Bias voltage

[Barrie]

I've been gathering parts for a nostalgia-rig.  A buddy of mine, in junior high school, had a rig using a pair of VT-127As, 40M CW only, built by his ham father.  When I saw that I almost keeled over.  And then, I went home and looked at my HB pair of 6L6s!

Anyway, 50+ years later, I have several good, I think, VT-127As that I'd like to put on 75M phone.

I've got most of the parts I'll need for the RF deck.  My big concern is the bias voltage for the tubes.  The VT-127As are (so I've been told) similar to the 100TL, which requires, at my 1500 volt plate voltage, -300 volts bias.

I've built several transmitters over the years, but they have all been "cookbook" designs.  Well, this is not quite a cookbook design.

Can anyone help with a gridleak value and bias supply voltage?

73, Barrie, W7ALW

[AB2EZ]

Barrie

You could measure this experimentally... pretty easily... and at the same time determine whether the tubes are still good. [I am assuming you have a rough idea of what the maximum plate dissipation (watts) of one of these tubes is]

Set one tube up so that you can apply filament voltage (I am assuming that you know what the correct filament voltage is)... bring it up slowly using a "variac". Let the tube run with just filament voltage for about 8 hours. [No plate voltage yet!]

Place a 5,000 ohm 25 watt resistor between the cathode and ground; ground the grid through a 100 ohm 1/2 watt resistor (which will act like a fuse, in case of a plate-grid arc within the tube); and apply 500 volts to the plate (bringing it up slowly using a "variac").

If (for example) 30 ma of cathode current flows, then this will result in 150 volts (30 ma x 5,000 ohms) of bias from cathode to grid. In any event, the tube will develop enough cathode-to-grid voltage to limit the current to a few tens of ma... and this will give you an idea as to what the proper bias point is.

Then, you can (leaving the 5,000 ohm cathode resistor in place) apply various voltages between grid and ground to determine the change in cathode current ... and plot out a set of tube characteristics with 500 volts on the plate.

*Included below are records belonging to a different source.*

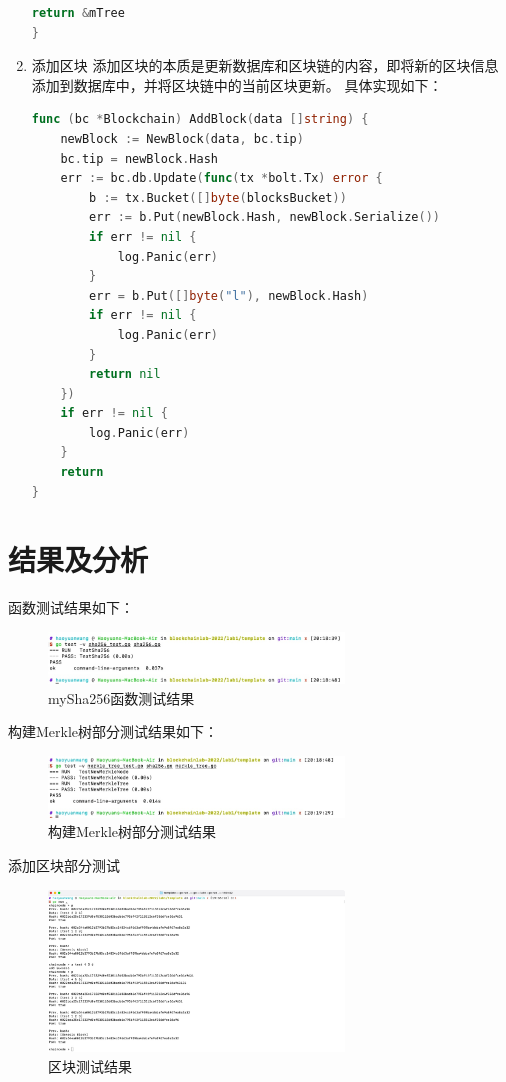 \documentclass{article}
\begin{document}
\begin{enumerate}
\begin{lstlisting}[language=go]
    return &mTree
}
    \end{lstlisting}
    \item 添加区块
    添加区块的本质是更新数据库和区块链的内容，即将新的区块信息添加到数据库中，并将区块链中的当前区块更新。
    具体实现如下：\\
    \begin{lstlisting}[language=go]
func (bc *Blockchain) AddBlock(data []string) {
    newBlock := NewBlock(data, bc.tip)
    bc.tip = newBlock.Hash
    err := bc.db.Update(func(tx *bolt.Tx) error {
        b := tx.Bucket([]byte(blocksBucket))
        err := b.Put(newBlock.Hash, newBlock.Serialize())
        if err != nil {
            log.Panic(err)
        }
        err = b.Put([]byte("l"), newBlock.Hash)
        if err != nil {
            log.Panic(err)
        }
        return nil
    })
    if err != nil {
        log.Panic(err)
    }
    return
}
    \end{lstlisting}
\end{enumerate}

\section{结果及分析}
函数测试结果如下：
\begin{figure}[H]
    \centering
    \includegraphics*[width=0.7\textwidth]{./figs/sha256_result.jpg}
    \caption{mySha256函数测试结果}
    \label{sha256 result}
\end{figure}
构建Merkle树部分测试结果如下：
\begin{figure}[H]
    \centering
    \includegraphics*[width=0.7\textwidth]{./figs/merkle_result.jpg}
    \caption{构建Merkle树部分测试结果}
    \label{merkle result}
\end{figure}
添加区块部分测试
\begin{figure}[H]
    \centering
    \includegraphics*[width=0.7\textwidth]{./figs/block_result.jpg}
    \caption{区块测试结果}
    \label{block result}
\end{figure}
\end{document}
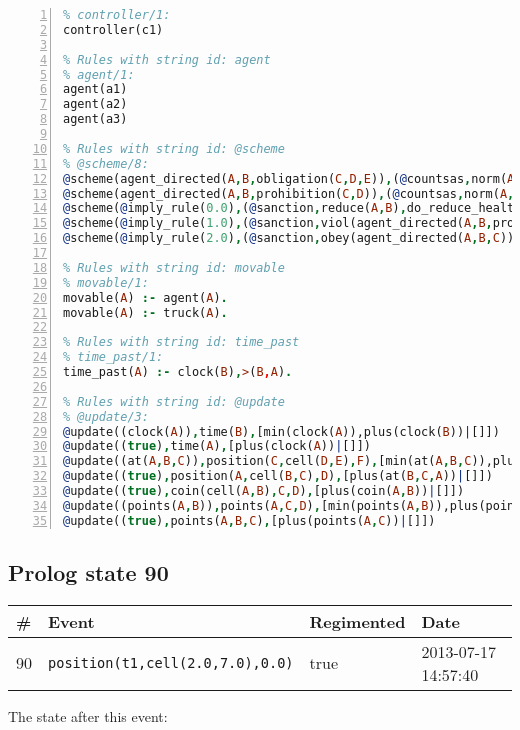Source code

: \documentclass[11pt]{article}\usepackage[utf8]{inputenc}\usepackage{geometry}
\begin{document}
\begin{lstlisting}[language=Prolog, numbers=left]
% Rules with string id: controller
% controller/1:
controller(c1)

% Rules with string id: agent
% agent/1:
agent(a1)
agent(a2)
agent(a3)

% Rules with string id: @scheme
% @scheme/8:
@scheme(agent_directed(A,B,obligation(C,D,E)),(@countsas,norm(A,B,F,obligation(C,D,E)),F),false,(listTrue(C)),(time_past(D)),false,[plus(viol(agent_directed(A,B,obligation(C,D,E))))|[]],[plus(obey(agent_directed(A,B,obligation(C,D,E))))|[]])
@scheme(agent_directed(A,B,prohibition(C,D)),(@countsas,norm(A,B,E,prohibition(C,D)),E),(listTrue(C)),false,(false),false,[plus(viol(agent_directed(A,B,prohibition(C,D))))|[]],[plus(obey(agent_directed(A,B,prohibition(C,D))))|[]])
@scheme(@imply_rule(0.0),(@sanction,reduce(A,B),do_reduce_health(A,B),notifyAgent(A,changed(status))),true,false,false,false,[min(reduce(A,B))|[]],[])
@scheme(@imply_rule(1.0),(@sanction,viol(agent_directed(A,B,prohibition(C,D))),do_sanction(D)),true,false,false,false,[min(viol(agent_directed(A,B,prohibition(C,D))))|[]],[])
@scheme(@imply_rule(2.0),(@sanction,obey(agent_directed(A,B,C))),true,false,false,false,[min(obey(agent_directed(A,B,C)))|[]],[])

% Rules with string id: movable
% movable/1:
movable(A) :- agent(A).
movable(A) :- truck(A).

% Rules with string id: time_past
% time_past/1:
time_past(A) :- clock(B),>(B,A).

% Rules with string id: @update
% @update/3:
@update((clock(A)),time(B),[min(clock(A)),plus(clock(B))|[]])
@update((true),time(A),[plus(clock(A))|[]])
@update((at(A,B,C)),position(C,cell(D,E),F),[min(at(A,B,C)),plus(at(D,E,C))|[]])
@update((true),position(A,cell(B,C),D),[plus(at(B,C,A))|[]])
@update((true),coin(cell(A,B),C,D),[plus(coin(A,B))|[]])
@update((points(A,B)),points(A,C,D),[min(points(A,B)),plus(points(A,D))|[]])
@update((true),points(A,B,C),[plus(points(A,C))|[]])

\end{lstlisting}
\clearpage 
\subsection{Prolog state 90}
\begin{table}[ht]
\centering 
\begin{tabular}{l l l l} 
\textbf{\#} & \textbf{Event} & \textbf{Regimented} & \textbf{Date} \\ [0.5ex] 
\hline
90&\texttt{position(t1,cell(2.0,7.0),0.0)}&true&2013-07-17 14:57:40\\ [1ex] \hline\end{tabular}
\end{table}
The state after this event:
\end{document}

Repeat the above with higher and lower plate voltages

Stu

[Carl WA1KPD]

Barrie

When you get that set up could you send me a picture? Or do you have a pic of your buddies rig?
I have several of those kicking around that I want to do something with. And they just beg to be showed off.

I have tried to build a Hartley with one but no joy. However I was running very low B+ on it which may have been part of the problem

They are a cool tube

[Barrie]

Stu:

That sounds like an interesting experiment.

Yes, I do know the correct filament voltage.  I have burned the filaments on all six of the tubes for a period of time.  I hipotted the tubes, with very good results, as well.

The tube is a cross between the 100TL and the 250TL.  The filament and grid are 250TL, and the plate is 100TL.

When you say "place a 5000 ohm, 25 watt resistor (wirewound okay?) between cathode and ground", would that be from one of the filament pins, or from the center tap on the filament transformer?

I take it that I will be metering the cathode or grid current?

I'm still not exactly sure how this is going to work, buit I'm sure willing to try it.

73, Barrie, W7ALW

[AB2EZ]

Barrie

Super!

Since I'm proposing only DC tests... a wire-wound resistor will be fine (actually preferred, because of its ability to handle surges). For these tests, it doesn't matter whether you attach it between one side of the filament and ground or from the filament transformer CT to ground. Since you have a filament transformer with a CT, you might as well keep things symmetrical and run the resistor from CT to ground. Its purpose is to give you a safe starting point for turning on the plate current. Since the grid will be biased negative with respect to the cathode... there will be no grid current.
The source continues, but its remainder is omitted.